O ministro das Relações Exteriores de Israel, Gideon Sa'ar, foi mais longe, sugerindo que havia uma "linha direta" entre os críticos de Israel, incluindo Starmer, e o assassinato de Yaron Lischinsky e Sarah Lynn Milgrim, os dois funcionários da embaixada israelense mortos a tiros em frente ao Museu Judaico em Washington.
Mas, apesar das demonstrações de apoio recebidas após o ataque, o governo israelense parece cada vez mais isolado, com aliados ocidentais e membros proeminentes da diáspora judaica expressando raiva — e angústia — pela guerra em Gaza.

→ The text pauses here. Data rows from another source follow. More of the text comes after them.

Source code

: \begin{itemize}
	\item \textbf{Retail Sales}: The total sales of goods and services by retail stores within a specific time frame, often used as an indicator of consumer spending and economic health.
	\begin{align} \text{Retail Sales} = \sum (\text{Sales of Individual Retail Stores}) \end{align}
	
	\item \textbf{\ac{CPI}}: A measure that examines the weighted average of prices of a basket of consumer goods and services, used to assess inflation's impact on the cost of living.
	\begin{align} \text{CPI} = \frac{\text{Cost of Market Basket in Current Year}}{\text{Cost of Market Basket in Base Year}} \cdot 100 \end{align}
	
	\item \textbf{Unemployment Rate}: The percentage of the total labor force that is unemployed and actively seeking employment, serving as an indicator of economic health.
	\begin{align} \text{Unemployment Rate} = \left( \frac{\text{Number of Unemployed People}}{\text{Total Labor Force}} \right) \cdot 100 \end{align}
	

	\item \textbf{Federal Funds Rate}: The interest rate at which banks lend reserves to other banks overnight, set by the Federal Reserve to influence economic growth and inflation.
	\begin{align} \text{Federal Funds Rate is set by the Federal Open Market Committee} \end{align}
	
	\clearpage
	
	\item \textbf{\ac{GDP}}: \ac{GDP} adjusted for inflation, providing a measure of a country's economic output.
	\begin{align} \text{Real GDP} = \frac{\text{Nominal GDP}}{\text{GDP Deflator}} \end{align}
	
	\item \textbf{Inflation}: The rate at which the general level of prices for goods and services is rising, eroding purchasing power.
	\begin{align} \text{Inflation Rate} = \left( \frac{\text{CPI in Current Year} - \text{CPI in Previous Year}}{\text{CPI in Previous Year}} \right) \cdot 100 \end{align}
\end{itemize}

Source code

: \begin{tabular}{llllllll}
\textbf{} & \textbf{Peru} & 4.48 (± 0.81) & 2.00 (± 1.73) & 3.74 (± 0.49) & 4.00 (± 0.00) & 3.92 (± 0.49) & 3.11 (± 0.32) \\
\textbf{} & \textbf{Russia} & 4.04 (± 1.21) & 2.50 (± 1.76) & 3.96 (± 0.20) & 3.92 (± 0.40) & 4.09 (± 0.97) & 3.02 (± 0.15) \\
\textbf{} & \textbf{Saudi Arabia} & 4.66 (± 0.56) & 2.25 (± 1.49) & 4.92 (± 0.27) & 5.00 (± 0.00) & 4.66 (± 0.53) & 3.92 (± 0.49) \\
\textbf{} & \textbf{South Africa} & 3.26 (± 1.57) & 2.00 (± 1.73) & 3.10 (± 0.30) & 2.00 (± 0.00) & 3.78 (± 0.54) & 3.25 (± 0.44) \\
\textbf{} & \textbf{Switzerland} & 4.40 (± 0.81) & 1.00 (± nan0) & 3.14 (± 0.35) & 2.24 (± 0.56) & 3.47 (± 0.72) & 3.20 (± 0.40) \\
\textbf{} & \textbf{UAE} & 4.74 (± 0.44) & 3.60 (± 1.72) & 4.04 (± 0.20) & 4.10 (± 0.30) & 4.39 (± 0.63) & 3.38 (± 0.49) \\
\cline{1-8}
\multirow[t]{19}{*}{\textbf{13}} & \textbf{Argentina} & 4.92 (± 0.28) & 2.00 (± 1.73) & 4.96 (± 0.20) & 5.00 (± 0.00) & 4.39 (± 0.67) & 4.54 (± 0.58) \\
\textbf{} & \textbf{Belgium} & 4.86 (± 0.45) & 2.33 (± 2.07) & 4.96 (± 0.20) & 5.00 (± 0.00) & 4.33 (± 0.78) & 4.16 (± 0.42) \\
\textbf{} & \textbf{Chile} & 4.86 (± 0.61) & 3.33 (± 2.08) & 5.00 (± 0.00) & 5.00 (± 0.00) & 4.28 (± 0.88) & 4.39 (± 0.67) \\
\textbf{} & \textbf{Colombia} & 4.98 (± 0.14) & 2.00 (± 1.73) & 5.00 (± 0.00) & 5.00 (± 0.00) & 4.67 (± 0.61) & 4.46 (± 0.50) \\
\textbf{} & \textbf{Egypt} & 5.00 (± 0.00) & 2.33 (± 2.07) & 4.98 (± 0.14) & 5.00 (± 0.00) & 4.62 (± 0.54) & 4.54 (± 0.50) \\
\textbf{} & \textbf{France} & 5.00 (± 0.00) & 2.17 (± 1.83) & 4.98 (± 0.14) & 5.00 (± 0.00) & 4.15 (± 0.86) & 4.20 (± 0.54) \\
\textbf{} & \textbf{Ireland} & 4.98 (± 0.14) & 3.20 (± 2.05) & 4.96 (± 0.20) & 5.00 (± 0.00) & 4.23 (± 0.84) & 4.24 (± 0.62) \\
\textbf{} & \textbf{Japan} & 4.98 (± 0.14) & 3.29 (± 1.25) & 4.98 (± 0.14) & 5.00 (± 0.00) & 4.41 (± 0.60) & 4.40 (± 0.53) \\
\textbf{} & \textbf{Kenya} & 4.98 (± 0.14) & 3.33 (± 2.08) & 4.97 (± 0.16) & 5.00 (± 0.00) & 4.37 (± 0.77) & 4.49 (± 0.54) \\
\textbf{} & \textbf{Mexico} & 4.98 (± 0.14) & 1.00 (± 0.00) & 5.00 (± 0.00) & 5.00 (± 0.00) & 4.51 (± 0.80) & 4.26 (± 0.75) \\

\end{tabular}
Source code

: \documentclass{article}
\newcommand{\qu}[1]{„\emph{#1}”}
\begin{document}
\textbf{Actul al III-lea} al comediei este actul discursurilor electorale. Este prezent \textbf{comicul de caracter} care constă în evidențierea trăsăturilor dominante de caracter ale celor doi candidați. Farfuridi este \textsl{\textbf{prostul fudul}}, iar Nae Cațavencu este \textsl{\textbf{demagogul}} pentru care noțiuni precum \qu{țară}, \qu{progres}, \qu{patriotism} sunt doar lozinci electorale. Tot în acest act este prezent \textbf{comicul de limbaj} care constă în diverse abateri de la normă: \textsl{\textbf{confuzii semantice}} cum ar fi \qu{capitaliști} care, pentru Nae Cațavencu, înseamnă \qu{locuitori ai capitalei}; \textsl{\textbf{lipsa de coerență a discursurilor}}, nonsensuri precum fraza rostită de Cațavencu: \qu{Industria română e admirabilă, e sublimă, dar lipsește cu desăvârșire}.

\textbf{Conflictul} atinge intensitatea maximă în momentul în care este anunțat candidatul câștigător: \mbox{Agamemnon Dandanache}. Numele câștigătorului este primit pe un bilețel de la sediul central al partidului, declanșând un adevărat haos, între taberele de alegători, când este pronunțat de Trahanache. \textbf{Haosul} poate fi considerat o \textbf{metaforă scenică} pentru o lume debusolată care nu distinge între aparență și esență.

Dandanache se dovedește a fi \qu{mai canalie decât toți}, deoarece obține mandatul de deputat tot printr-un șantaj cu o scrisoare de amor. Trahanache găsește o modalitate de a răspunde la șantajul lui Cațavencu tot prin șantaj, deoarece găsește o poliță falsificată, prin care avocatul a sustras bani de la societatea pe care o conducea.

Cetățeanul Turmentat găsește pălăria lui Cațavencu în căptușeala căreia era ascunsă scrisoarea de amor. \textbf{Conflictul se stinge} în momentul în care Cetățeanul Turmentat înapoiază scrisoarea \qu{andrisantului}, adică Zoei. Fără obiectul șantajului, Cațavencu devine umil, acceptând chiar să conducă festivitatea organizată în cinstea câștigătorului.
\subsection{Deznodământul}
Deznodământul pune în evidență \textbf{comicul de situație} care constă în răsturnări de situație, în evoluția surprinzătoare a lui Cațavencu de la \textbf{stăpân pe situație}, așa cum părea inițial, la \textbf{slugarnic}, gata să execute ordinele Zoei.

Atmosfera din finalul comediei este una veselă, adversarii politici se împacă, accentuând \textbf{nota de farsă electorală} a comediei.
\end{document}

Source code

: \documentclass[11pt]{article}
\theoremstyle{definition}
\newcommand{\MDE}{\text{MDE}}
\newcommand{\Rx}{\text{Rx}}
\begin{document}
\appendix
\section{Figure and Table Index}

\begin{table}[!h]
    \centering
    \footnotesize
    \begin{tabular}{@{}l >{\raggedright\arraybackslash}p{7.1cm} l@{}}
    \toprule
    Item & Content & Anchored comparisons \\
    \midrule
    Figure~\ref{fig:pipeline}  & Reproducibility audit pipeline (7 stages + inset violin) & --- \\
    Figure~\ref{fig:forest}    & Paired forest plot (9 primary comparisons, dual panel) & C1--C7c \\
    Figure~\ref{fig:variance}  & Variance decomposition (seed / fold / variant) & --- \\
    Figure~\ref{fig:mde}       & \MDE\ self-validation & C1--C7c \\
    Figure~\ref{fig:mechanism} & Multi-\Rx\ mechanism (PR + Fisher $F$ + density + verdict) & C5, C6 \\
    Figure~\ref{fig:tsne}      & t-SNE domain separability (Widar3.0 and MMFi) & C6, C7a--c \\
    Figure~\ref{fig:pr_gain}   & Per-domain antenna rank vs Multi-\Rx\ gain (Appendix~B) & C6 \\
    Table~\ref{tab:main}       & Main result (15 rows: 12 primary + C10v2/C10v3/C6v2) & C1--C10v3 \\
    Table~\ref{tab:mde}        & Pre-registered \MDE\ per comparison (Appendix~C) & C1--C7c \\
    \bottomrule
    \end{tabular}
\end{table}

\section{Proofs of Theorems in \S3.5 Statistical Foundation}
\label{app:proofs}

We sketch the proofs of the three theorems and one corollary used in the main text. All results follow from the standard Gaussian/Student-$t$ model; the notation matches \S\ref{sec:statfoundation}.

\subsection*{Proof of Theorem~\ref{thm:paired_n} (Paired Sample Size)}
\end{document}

Lord Levy, ex-enviado para o Oriente Médio e conselheiro do ex-premiê britânico Tony Blair, disse que endossou as críticas do atual governo, até mesmo sugerindo que elas poderiam ter chegado "um pouco tarde".
"Tem que haver uma posição, não apenas nossa neste país, mas internacionalmente, contra o que está acontecendo em Gaza", disse ele ao programa The World at One, da BBC Radio 4, descrevendo-se como "um judeu muito orgulhoso... que se preocupa apaixonadamente por Israel".
Mas apesar de tudo isso, o único homem que poderia, se quisesse, parar a guerra, permanece em silêncio.
No final de sua recente turnê pelo Golfo, Donald Trump disse que "muitas pessoas estão morrendo de fome".
Autoridades da Casa Branca indicaram que o presidente dos EUA estava frustrado com a guerra e queria que o governo israelense "a encerrasse".
Mas enquanto outros líderes ocidentais expressam sua indignação publicamente, Trump faz poucos comentários sobre o tema.